ZAGREB, Croatia (AP) _ On the surface, the changes aren't that dramatic: a new name for Croatia's currency and the opening of a new war memorial.

But the two events planned for Croatia's national day Monday have brought strong criticism of President Franjo Tudjman, who is accused of defiling a medieval monument and reviving the currency - and memory - of Croatia's fascist past.

Both projects reflect Tudjman's desire to forge a national identity separate from that of the former Yugoslav federation that Croatia abandoned in 1991, touching off a six-month war with the rival Serbs.

But historians object to making a treasured medieval building a war memorial and state residence, while the opposition and many ordinary Croats say introducing the kuna currency is a mistake. The kuna was used by the Ustasha Nazi puppet state that the 72-year-old Tudjman, a historian-turned- politician, battled as a communist partisan in World War II. Its name is Croatian for marten, whose skins were bartered in Roman times. In Croatia's brief medieval kingdom, the kuna coin became a trading unit.

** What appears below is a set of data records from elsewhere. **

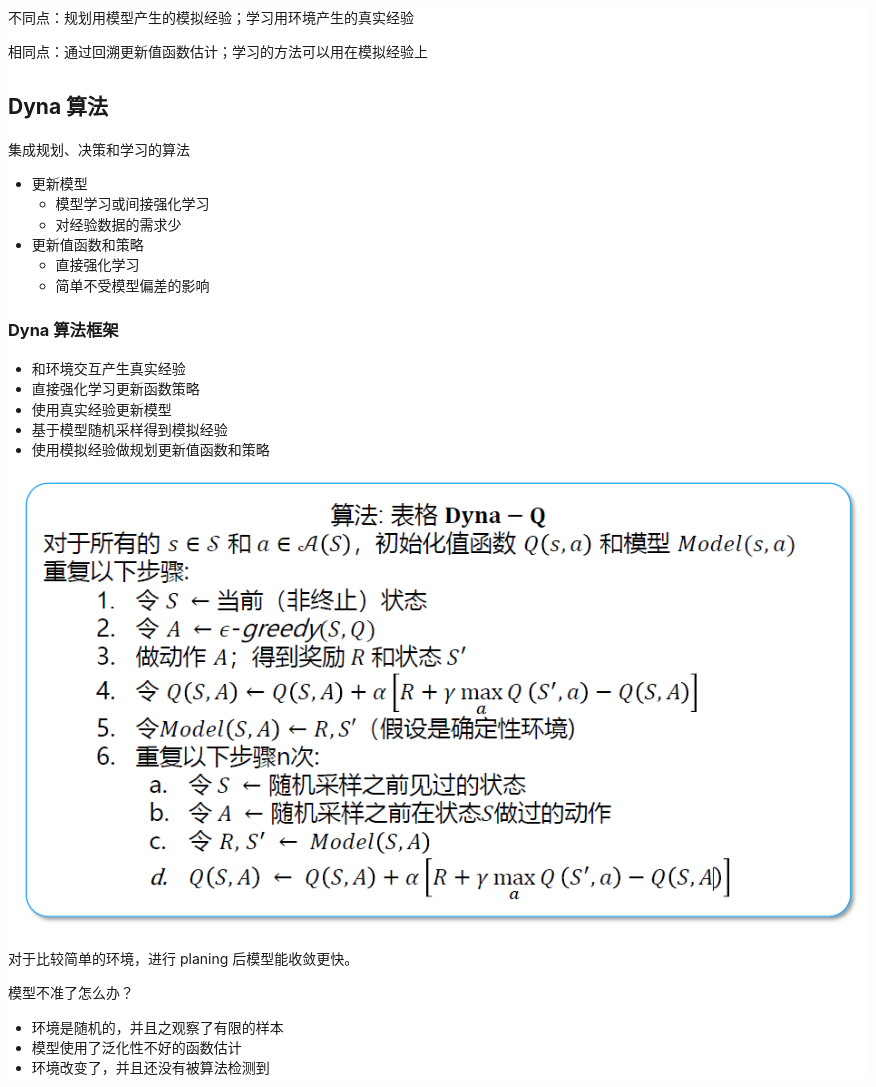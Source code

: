 不同点：规划用模型产生的模拟经验；学习用环境产生的真实经验

相同点：通过回溯更新值函数估计；学习的方法可以用在模拟经验上

## Dyna 算法

集成规划、决策和学习的算法

- 更新模型
  - 模型学习或间接强化学习
  - 对经验数据的需求少
- 更新值函数和策略
  - 直接强化学习
  - 简单不受模型偏差的影响

### Dyna 算法框架

- 和环境交互产生真实经验
- 直接强化学习更新函数策略
- 使用真实经验更新模型
- 基于模型随机采样得到模拟经验
- 使用模拟经验做规划更新值函数和策略

![](rlpics/7.PNG)

对于比较简单的环境，进行 planing 后模型能收敛更快。

模型不准了怎么办？

- 环境是随机的，并且之观察了有限的样本
- 模型使用了泛化性不好的函数估计
- 环境改变了，并且还没有被算法检测到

Tudjman said the choice of kuna showed Croatia's ''maturity and decisiveness.'' He branded attempts to link the currency only with the Ustashas an unjustified assault on his government.

But Zagreb publisher Slavko Goldstein, a prominent member of the Jewish community, said the move will tarnish Croatia's image abroad.

''Tudjman is obsessed with seeking something unattainable: a compromise between fascism and anti-fascism,'' Goldstein said.

''Croatia will now have to repeat over and over again it has nothing to do with the fascist state.''

He argued that the kuna also will complicate talks with Croatia's rebel Serbs, who have long seen in Tudjman the specter of the Ustasha state which massacred hundreds of thousands of Serbs.

In Zagreb, Tudjman has enraged some Croats with his decision to transform the wooded, hilly town of Medvedgrad partly into a war memorial and partly into a residence for foreign guests.

Tudjman will light an eternal flame Monday at the new Homeland Altar of the Monument of Croatian Freedom.

While strolling in Medvedgrad two years ago, Tudjman decided to make the medieval walled town into a memorial to thousands of Croats killed in the 1991 conflict. Historians and archaeologists, who had worked 15 years restoring the town, were outraged.

The plan appeared forgotten. Then 200 laborers on double shifts transformed the site this spring.

Both Zagreb and national institutes to protect national monuments gave the go-ahead, said Venceslav Loncaric, director of the Zagreb institute in charge of the project. He said studies supported the changeover.

But art historian-journalist Maja Razovic said the project violates laws on preserving green areas and historical monuments.

Vesna Kusin, a Zagreb art historian, said the work will destroy Medvedgrad's value as a cultural monument.

She said that after dozens of churches and other historic buildings were destroyed or damaged in the 1991 war, ''Croatia will now peacefully lose another major monument'' to what she called political intervention.

The site's stone tower will be restored with concrete, its interior will be rearranged for construction bearing the national flag, and the near-intact wine cellar will be demolished for a service elevator, experts say.

A monument recalling Croatia's checkerboard coat of arms will be erected and decorated with scenes from national history. The grounds will be tiled after a gas line is installed to feed the eternal flame.

Archaelogist Drago Miletic, who headed the restoration effort, resigned shortly after reconstruction was announced. He declined comment.

Local clergy erected Medvedgrad's walls in the 13th century against Tartar hordes. The burg passed to feudal lords before being deserted in the 16th century.

Experts estimate the transformation will cost at least $5 million.